Stop me right there if you have to, but here is where I start scratching my head.
The general theory of relativity informs me that I can't observe a slice of the universe perpendicular to the time axis.  The slice I observe is skewed based on my velocity.  Yet worse, the special theory of relativity informs me that I can't even observe a flat slice of the universe if I'm accelerating.  It's curved based on my acceleration and has all sorts of bumps and such around every massive object.  Again, please re-inform me if I'm mistaken.
So let's say I make my observation and sum up some conserved quantity over the entire universe.  The slice of space-time that I've integrated over is S1, and my total is Q1.  I change my direction of motion but not my speed such that the slice of the universe I observe S2 is an affine transformation of S1 that is not equal to S1.  I then integrate the same conserved quantity over S2 and call it Q2.
Does Q1 = Q2?  If it doesn't, then how can we ever verify that conservation laws describe our universe, and how did we come up with them in the first place?  
If Q1 does = Q2, would this not imply that all conserved quantities are distributed perfectly evenly, since I can tilt my observation to exclude any symmetry-ruining lump of conserved quantity from the total?  Since that doesn't appear to be the case, who is the stupid: Einstein, the guy that came up the conservation laws, or me?
 A: You can simplify your Gedankenexperiment even further. In a stationary universe assume a mass which is so distant from an obsever, that light from that mass had not enough time to travel to the observer. It is outside of the observer's horizon. 
Now let time pass, and eventually that mass will be within the observer's horizon. You may interpret this as the sudden appearence of mass, apparently violating the conservation of mass/energy. (In reality the universe is expanding and the effect would be just the opposite - you see mass disappearing) 

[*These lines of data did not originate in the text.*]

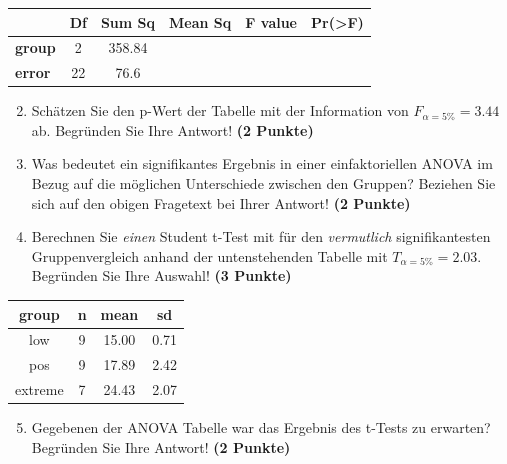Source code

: \documentclass[a4paper, 9pt]{scrartcl}\usepackage[]{graphicx}\usepackage[]{xcolor}
\newenvironment{knitrout}{}{} %
\begin{document}
\vspace{1Ex}

\begin{center}
  \Large
  \begin{tabular}{l|c|c|c|c|c}
     & \textbf{Df} & \textbf{Sum Sq} & \textbf{Mean Sq} & \textbf{F value} & \textbf{Pr(>F)} \strut\\
    \hline
   \textbf{group}  & 2 & 358.84 &  &  &  \strut\\
    \hline
   \textbf{error}  & 22 & 76.6 &  &  &  \strut\\
  \end{tabular}
\end{center}

\vspace{1Ex}

\begin{enumerate}
  \setcounter{enumi}{1}
\item Sch{\"a}tzen Sie den p-Wert der Tabelle mit der Information von
  $F_{\alpha = 5\%} = 3.44$ ab. Begr{\"u}nden Sie Ihre
  Antwort! \textbf{(2 Punkte)}
\item Was bedeutet ein signifikantes Ergebnis in einer einfaktoriellen
  ANOVA im Bezug auf die m{\"o}glichen Unterschiede zwischen den Gruppen?
  Beziehen Sie sich auf den obigen Fragetext bei Ihrer Antwort!  \textbf{(2
    Punkte)}
\item Berechnen Sie \textit{einen} Student t-Test mit f{\"u}r den \textit{vermutlich}
  signifikantesten Gruppenvergleich anhand der untenstehenden Tabelle mit
  $T_{\alpha = 5\%} = 2.03$. Begr{\"u}nden Sie Ihre Auswahl! \textbf{(3 Punkte)}
\end{enumerate}

\begin{knitrout}
\color{fgcolor}\begin{table}[!h]
\centering
\begin{tabular}{cccc}
\toprule
group & n & mean & sd\\
\midrule
low & 9 & 15.00 & 0.71\\
pos & 9 & 17.89 & 2.42\\
extreme & 7 & 24.43 & 2.07\\
\bottomrule
\end{tabular}
\end{table}

\end{knitrout}

\begin{enumerate}
  \setcounter{enumi}{4}
\item Gegebenen der ANOVA Tabelle war das Ergebnis des t-Tests zu erwarten?
  Begr{\"u}nden Sie Ihre Antwort! \textbf{(2 Punkte)}
\end{enumerate}
\end{document}
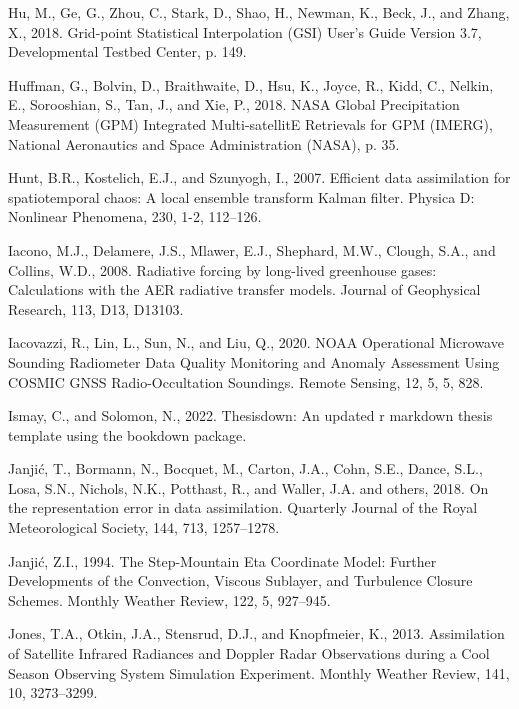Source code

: \documentclass[12pt,oneside,a4paper]{reedthesis}
\begin{document}
\leavevmode\hypertarget{ref-hu2018}{}%
Hu, M., Ge, G., Zhou, C., Stark, D., Shao, H., Newman, K., Beck, J., and Zhang, X., 2018. Grid-point Statistical Interpolation (GSI) User's Guide Version 3.7, Developmental Testbed Center, p. 149.

\leavevmode\hypertarget{ref-huffman2018}{}%
Huffman, G., Bolvin, D., Braithwaite, D., Hsu, K., Joyce, R., Kidd, C., Nelkin, E., Sorooshian, S., Tan, J., and Xie, P., 2018. NASA Global Precipitation Measurement (GPM) Integrated Multi-satellitE Retrievals for GPM (IMERG), National Aeronautics and Space Administration (NASA), p. 35.

\leavevmode\hypertarget{ref-hunt2007}{}%
Hunt, B.R., Kostelich, E.J., and Szunyogh, I., 2007. Efficient data assimilation for spatiotemporal chaos: A local ensemble transform Kalman filter. Physica D: Nonlinear Phenomena, 230, 1-2, 112--126.

\leavevmode\hypertarget{ref-iacono2008}{}%
Iacono, M.J., Delamere, J.S., Mlawer, E.J., Shephard, M.W., Clough, S.A., and Collins, W.D., 2008. Radiative forcing by long-lived greenhouse gases: Calculations with the AER radiative transfer models. Journal of Geophysical Research, 113, D13, D13103.

\leavevmode\hypertarget{ref-iacovazzi2020}{}%
Iacovazzi, R., Lin, L., Sun, N., and Liu, Q., 2020. NOAA Operational Microwave Sounding Radiometer Data Quality Monitoring and Anomaly Assessment Using COSMIC GNSS Radio-Occultation Soundings. Remote Sensing, 12, 5, 5, 828.

\leavevmode\hypertarget{ref-ismay2022}{}%
Ismay, C., and Solomon, N., 2022. Thesisdown: An updated r markdown thesis template using the bookdown package.

\leavevmode\hypertarget{ref-janjic2018}{}%
Janjić, T., Bormann, N., Bocquet, M., Carton, J.A., Cohn, S.E., Dance, S.L., Losa, S.N., Nichols, N.K., Potthast, R., and Waller, J.A. and others, 2018. On the representation error in data assimilation. Quarterly Journal of the Royal Meteorological Society, 144, 713, 1257--1278.

\leavevmode\hypertarget{ref-janjic1994}{}%
Janjić, Z.I., 1994. The Step-Mountain Eta Coordinate Model: Further Developments of the Convection, Viscous Sublayer, and Turbulence Closure Schemes. Monthly Weather Review, 122, 5, 927--945.

\leavevmode\hypertarget{ref-jones2013}{}%
Jones, T.A., Otkin, J.A., Stensrud, D.J., and Knopfmeier, K., 2013. Assimilation of Satellite Infrared Radiances and Doppler Radar Observations during a Cool Season Observing System Simulation Experiment. Monthly Weather Review, 141, 10, 3273--3299.
\end{document}

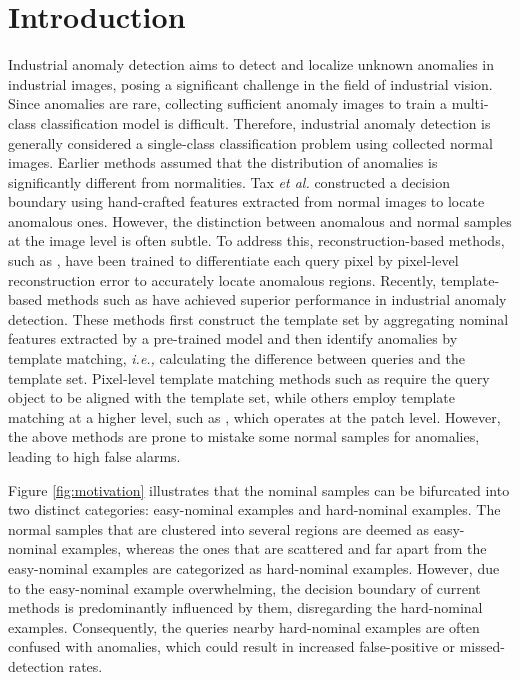 \documentclass[default,iicol]{sn-jnl}\usepackage[algo2e,ruled,linesnumbered]{algorithm2e}
\theoremstyle{thmstyleone}\newtheorem{theorem}{Theorem}\newtheorem{proposition}[theorem]{Proposition}
\theoremstyle{thmstyletwo}\newtheorem{example}{Example}\newtheorem{remark}{Remark}
\theoremstyle{thmstylethree}\newtheorem{definition}{Definition}
\begin{document}





\maketitle

\section{Introduction}
Industrial anomaly detection aims to detect and localize unknown anomalies in industrial images, posing a significant challenge in the field of industrial vision.
Since anomalies are rare, collecting sufficient anomaly images to train a multi-class classification model is difficult.
Therefore, industrial anomaly detection is generally considered a single-class classification problem using collected normal images.
Earlier methods assumed that the distribution of anomalies is significantly different from normalities.
Tax \emph{et al.} \cite{SVDD} constructed a decision boundary using hand-crafted features extracted from normal images to locate anomalous ones.
However, the distinction between anomalous and normal samples at the image level is often subtle.
To address this, reconstruction-based methods, such as \cite{AnoGAN,SSIM-AE,US,MKD,MVTECLOCO}, have been trained to differentiate each query pixel by pixel-level reconstruction error to accurately locate anomalous regions.
Recently, template-based methods such as \cite{SPADE, Padim, patchcore} have achieved superior performance in industrial anomaly detection.
These methods first construct the template set by aggregating nominal features extracted by a pre-trained model and then identify anomalies by template matching, \emph{i.e.,} calculating the difference between queries and the template set.
Pixel-level template matching methods such as \cite{SPADE} require the query object to be aligned with the template set, while others employ template matching at a higher level, such as \cite{patchcore}, which operates at the patch level.
However, the above methods are prone to mistake some normal samples for anomalies, leading to high false alarms.



Figure \ref{fig:motivation} illustrates that the nominal samples can be bifurcated into two distinct categories: easy-nominal examples and hard-nominal examples.
The normal samples that are clustered into several regions are deemed as easy-nominal examples, whereas the ones that are scattered and far apart from the easy-nominal examples are categorized as hard-nominal examples.
However, due to the easy-nominal example overwhelming, the decision boundary of current methods is predominantly influenced by them, disregarding the hard-nominal examples.
Consequently, the queries nearby hard-nominal examples are often confused with anomalies, which could result in increased false-positive or missed-detection rates.
\end{document}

It appears you misconcieved the word observable. Not being observable is not the same as being non-existent. "Observable" is all about events and not about things. If an event is not observable, this means you cannot receive signals from this event, not that the thing experiencing the event simply isn't there.
Take for example a black hole, where the "inside" is beyond the horizon of any outside observer. This does not mean, that the mass of a black hole is undetectable from an outside observer. 
I think you asked an interesting question, because conservation laws are hardly ever discussed in the presence of a horizon.